Crunchbase has a table ipos with the following fields:

field type descr
uuid string Unique identifier, never changes
name string Entity name (often empty for IPOs)
type string Entity type (always "ipo" for IPOs)
permalink string Suffix of cb_url. Despite the name, sometimes changes
cb_url anyURI Full Crunchbase URL of the IPO event
rank integer Crunchbase rank (smaller is "more important")
created_at dateTime When the Crunchbase record was created
updated_at dateTime When the Crunchbase record was updated
org_uuid string Points to the company that was listed
stock_exchange_symbol string Exchange code.
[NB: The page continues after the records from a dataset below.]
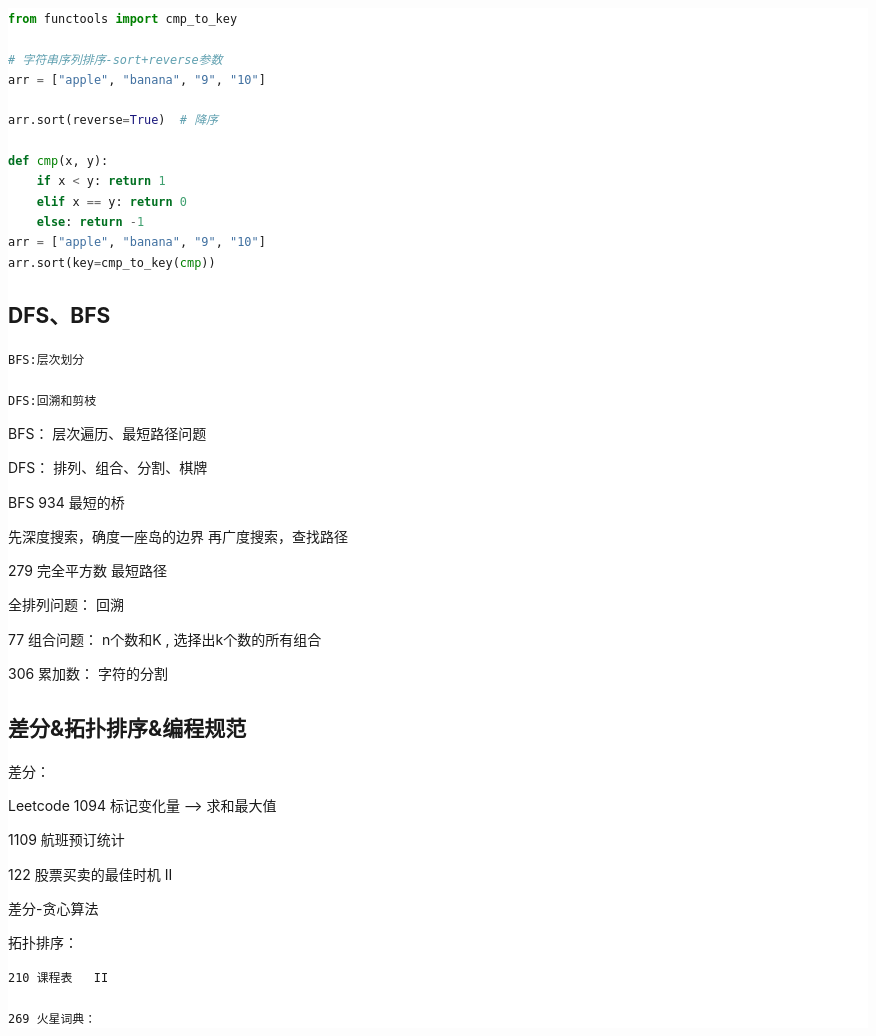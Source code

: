  
```python
from functools import cmp_to_key
 
# 字符串序列排序-sort+reverse参数
arr = ["apple", "banana", "9", "10"]

arr.sort(reverse=True)  # 降序

def cmp(x, y):
    if x < y: return 1
    elif x == y: return 0
    else: return -1
arr = ["apple", "banana", "9", "10"]
arr.sort(key=cmp_to_key(cmp))

``` 

##   DFS、BFS
	
	BFS:层次划分
	
	DFS:回溯和剪枝
	
BFS： 层次遍历、最短路径问题

DFS： 排列、组合、分割、棋牌
 
BFS     934 最短的桥

 先深度搜索，确度一座岛的边界
 再广度搜索，查找路径

279    完全平方数  最短路径

全排列问题： 回溯

77   组合问题： n个数和K ,  选择出k个数的所有组合

306   累加数： 字符的分割  


##  差分&拓扑排序&编程规范           
             
差分：

Leetcode    1094       标记变化量 -->  求和最大值

1109  航班预订统计

122   股票买卖的最佳时机 II

差分-贪心算法

拓扑排序：
 
	210 课程表   II

	269 火星词典：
Uses internal Crunchbase codes that are ambiguous
stock_symbol string Ticker on the exchange
went_public_on dateTime When the company went public (IPO date)
share_price_usd decimal The share price for the stock at the time of IPO, in US dollars
share_price decimal The share price for the stock at the time of IPO, in local currency
share_price_currency_code string Local currency of share price
valuation_price_usd decimal Valuation of the Organization at IPO, in US dollars
valuation_price decimal Valuation of the Organization at IPO, in local currency
valuation_price_currency_code string Local currency of the valuation
money_raised_usd decimal Total amount raised from the IPO, in US dollars
money_raised decimal Total amount raised from the IPO, in local currency
money_raised_currency_code string Local currency of the total amount raised

There are also organization attributes (org_name, org_cb_url, country_code, state_code, region, city) that are redundant, thus not shown above.
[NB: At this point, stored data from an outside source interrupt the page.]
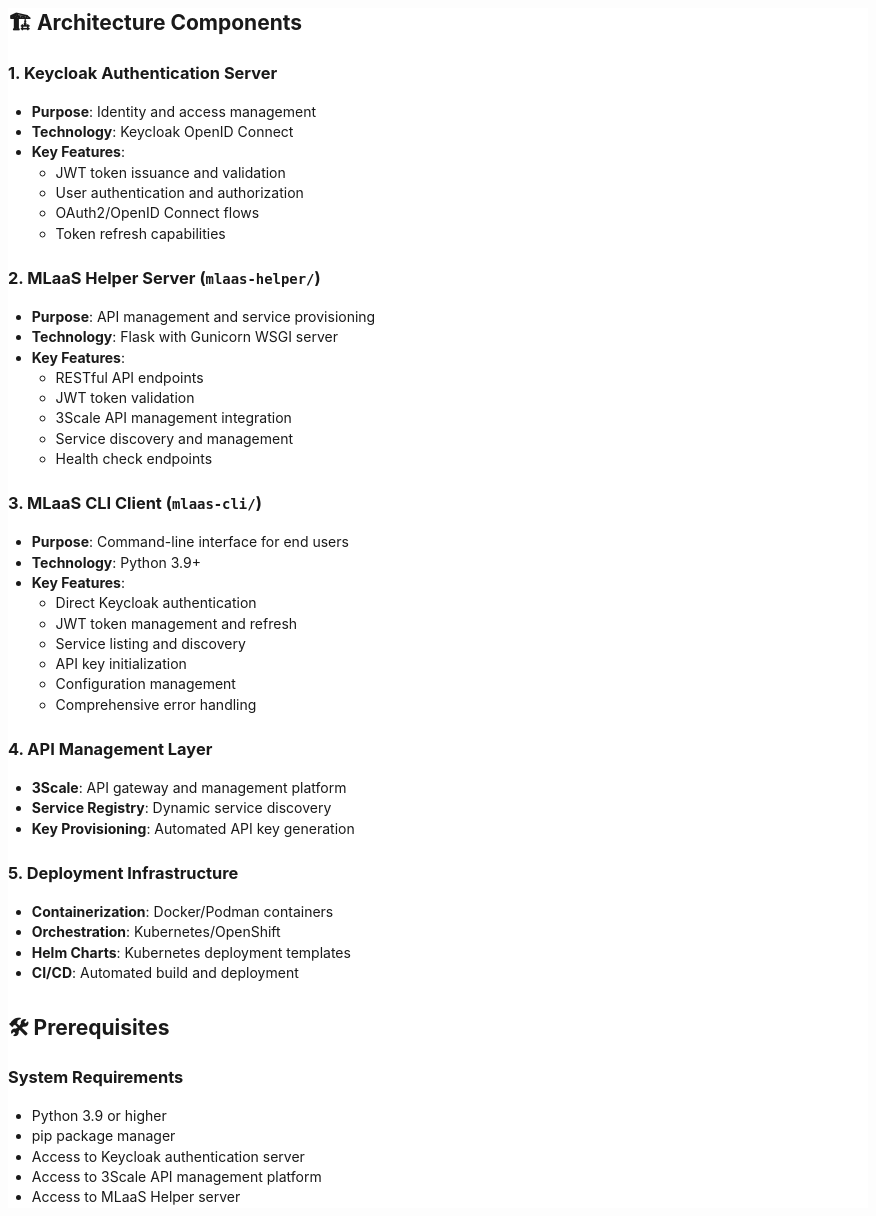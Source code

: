 ## 🏗️ Architecture Components

### 1. **Keycloak Authentication Server**
- **Purpose**: Identity and access management
- **Technology**: Keycloak OpenID Connect
- **Key Features**:
  - JWT token issuance and validation
  - User authentication and authorization
  - OAuth2/OpenID Connect flows
  - Token refresh capabilities

### 2. **MLaaS Helper Server** (`mlaas-helper/`)
- **Purpose**: API management and service provisioning
- **Technology**: Flask with Gunicorn WSGI server
- **Key Features**:
  - RESTful API endpoints
  - JWT token validation
  - 3Scale API management integration
  - Service discovery and management
  - Health check endpoints

### 3. **MLaaS CLI Client** (`mlaas-cli/`)
- **Purpose**: Command-line interface for end users
- **Technology**: Python 3.9+
- **Key Features**:
  - Direct Keycloak authentication
  - JWT token management and refresh
  - Service listing and discovery
  - API key initialization
  - Configuration management
  - Comprehensive error handling

### 4. **API Management Layer**
- **3Scale**: API gateway and management platform
- **Service Registry**: Dynamic service discovery
- **Key Provisioning**: Automated API key generation

### 5. **Deployment Infrastructure**
- **Containerization**: Docker/Podman containers
- **Orchestration**: Kubernetes/OpenShift
- **Helm Charts**: Kubernetes deployment templates
- **CI/CD**: Automated build and deployment

## 🛠️ Prerequisites

### System Requirements
- Python 3.9 or higher
- pip package manager
- Access to Keycloak authentication server
- Access to 3Scale API management platform
- Access to MLaaS Helper server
  • The first 8 fields are present in pretty much every CB entity
  • The next 13 fields are specific to the IPO entity
  • stock_exchange_symbol uses internal Crunchbase exchange codes that are sometimes ambiguous (for example, "MSE" may mean the Madrid Stock Exchange, Metropolitan Exchange in India, Mongolia Stock Exchange, etc). We (Ontotext) have mapped all 156 codes to Wikidata, together with the unambiguous Market Identification Codes (ISO 10383 MIC), see this query:
select ?item ?itemLabel ?cb ?mic {
  ?item wdt:P7534 ?mic;             # ISO MIC
     p:P528 [ps:P528 ?cb;           # catalog code
             pq:P972 wd:Q10846831]. # catalog
  service wikibase:label { bd:serviceParam wikibase:language "[AUTO_LANGUAGE],en". }
}
  • stock_symbol is the company code on that exchange. This is a valuable field for coreferencing public companies across datasets, but one should beware that:
    • Stock symbols are only 85% unique world-wide, so they need to be interpreted in conjunction with the Exchange field
    • The same company may have several stock symbols (even on the same exchange over time), and symbols may be sold and bought between companies over time
  • "Share price" is the stock price at the time of IPO (not sure whether the opening or closing price)
  • "Valuation" (market capitalization) is the product of all outstanding shares times the share price
  • "Money raised" is the product of share price times the shares sold during the IPO
  • These 3 financial factors are represented with 3 fields each, to account for local currencies and USD

For example, here are the first 4 CB IPO records

field example1 example2 example3 example4
uuid 72d30ebd-53ef-2486-6c29-22785c5173ce 3ad2b068-2d97-f646-0b80-1e5f3d7adfc4 a265c6f6-4b96-4079-096a-967a37f3da2b ee426509-826e-5dd0-9309-e79c8f384904
type ipo ipo ipo ipo
permalink microsoft-ipo--72d30ebd the-walt-disney-company-ipo--3ad2b068 divx-ipo--a265c6f6 xo-group-ipo--ee426509
cb_url https://www.crunchbase.com/ipo/microsoft-ipo--72d30ebd https://www.crunchbase.com/ipo/the-walt-disney-company-ipo--3ad2b068 https://www.crunchbase.com/ipo/divx-ipo--a265c6f6 https://www.crunchbase.com/ipo/xo-group-ipo--ee426509
rank 31712 44186 14752 19369
created_at 2008-02-09 05:25:18 2008-02-09 05:40:32 2008-02-25 23:52:11 2008-02-29 00:31:34
updated_at 2018-02-12 23:11:05 2019-02-25 22:31:49 2018-02-12 23:57:54 2018-02-12 23:41:42
org_uuid fd80725f-53fc-7009-9878-aeecf1e9ffbb 756936c0-c335-f0ae-0a3d-fe26bdff5695 73296f0d-85a5-78d5-90b3-86c5f8981ba9 ff8439cf-097c-a88a-9bb9-dd83d23aa14b
stock_exchange_symbol nasdaq nyse nasdaq nyse
stock_symbol MSFT DIS DIVX XOXO
went_public_on 1986-03-13 1978-01-13 2006-10-22 1999-12-02
share_price_usd 16.0
share_price 16.0
share_price_currency_code USD
valuation_price_usd 160000000
valuation_price 160000000
valuation_price_currency_code USD
money_raised_usd 300000000 145000000 35000000
money_raised 300000000 145000000 35000000
money_raised_currency_code USD USD USD

Simple Semantic Model of Crunchbase

The simplest possible semantic representation of CB uses one class per table (subsidiary tables like org_descriptions and org_parent are merged to other classes; and org_parents is a direct RDF relation).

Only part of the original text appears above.